═════ SOURCE INFORMATION

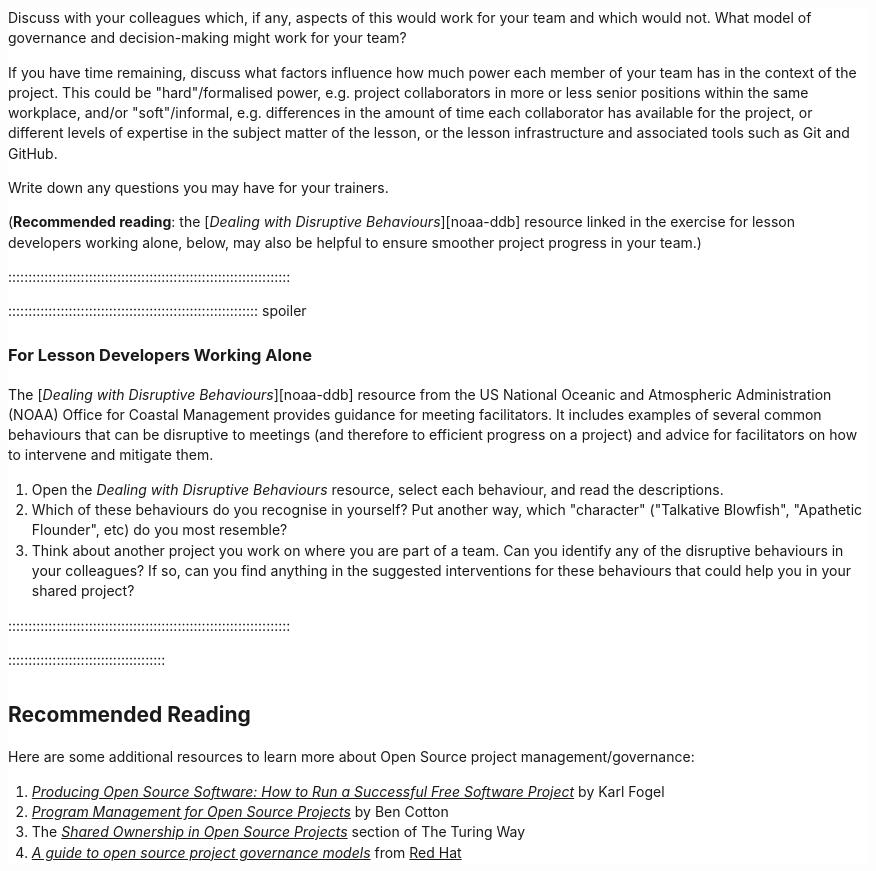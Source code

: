 Discuss with your colleagues which, if any, aspects of this would work for your team and which would not.
What model of governance and decision-making might work for your team?

If you have time remaining,
discuss what factors influence how much power each member of your team has
in the context of the project.
This could be "hard"/formalised power, 
e.g. project collaborators in more or less senior positions within the same workplace, 
and/or "soft"/informal, 
e.g. differences in the amount of time each collaborator has available for the project,
or different levels of expertise in the subject matter of the lesson,
or the lesson infrastructure and associated tools such as Git and GitHub.

Write down any questions you may have for your trainers.

(**Recommended reading**: the [_Dealing with Disruptive Behaviours_][noaa-ddb] resource
linked in the exercise for lesson developers working alone, below,
may also be helpful to ensure smoother project progress in your team.)

::::::::::::::::::::::::::::::::::::::::::::::::::::::::::::::::::::::

:::::::::::::::::::::::::::::::::::::::::::::::::::::::::::::: spoiler

### For Lesson Developers Working Alone

The [_Dealing with Disruptive Behaviours_][noaa-ddb] resource from 
the US National Oceanic and Atmospheric Administration (NOAA) Office for Coastal Management
provides guidance for meeting facilitators.
It includes examples of several common behaviours that can be disruptive to meetings
(and therefore to efficient progress on a project)
and advice for facilitators on how to intervene and mitigate them.

1. Open the _Dealing with Disruptive Behaviours_ resource, 
   select each behaviour, and read the descriptions.
2. Which of these behaviours do you recognise in yourself? 
   Put another way, which "character" ("Talkative Blowfish", "Apathetic Flounder", etc) do you most resemble?
3. Think about another project you work on where you are part of a team.
   Can you identify any of the disruptive behaviours in your colleagues?
   If so, can you find anything in the suggested interventions for these behaviours
   that could help you in your shared project?

::::::::::::::::::::::::::::::::::::::::::::::::::::::::::::::::::::::

:::::::::::::::::::::::::::::::::::::::

## Recommended Reading
Here are some additional resources to learn more about Open Source project management/governance:

1. _[Producing Open Source Software: How to Run a Successful Free Software Project](https://www.oreilly.com/library/view/producing-open-source/0596007590/)_ by Karl Fogel
2. _[Program Management for Open Source Projects](https://pragprog.com/titles/bcosp/program-management-for-open-source-projects/)_ by Ben Cotton
3. The _[Shared Ownership in Open Source Projects](https://book.the-turing-way.org/collaboration/shared-ownership)_ section of The Turing Way
4. _[A guide to open source project governance models](https://www.redhat.com/rhdc/managed-files/rh-os-project-governance-overview-f24082wg-202006-en_1.pdf)_ from [Red Hat](https://www.redhat.com/en)


[^1]: The _[Challenges with Applying Ownership Models Retroactively](https://book.the-turing-way.org/collaboration/shared-ownership/shared-ownership-challenges)_ section of The Turing Way provides explores further challenges with trying to introduce governance structures to an established Open Source project. 
[noaa-ddb]: https://coast.noaa.gov/ddb/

══════════

PROBLEM STATEMENT:
Only an exact copy is wanted: the lines from the opening of the material through the line that has "e.g. differences in", minus any pictures.

RESPONSE:
Source code

: Discuss with your colleagues which, if any, aspects of this would work for your team and which would not.
What model of governance and decision-making might work for your team?

If you have time remaining,
discuss what factors influence how much power each member of your team has
in the context of the project.
This could be "hard"/formalised power, 
e.g. project collaborators in more or less senior positions within the same workplace, 
and/or "soft"/informal, 
e.g. differences in the amount of time each collaborator has available for the project,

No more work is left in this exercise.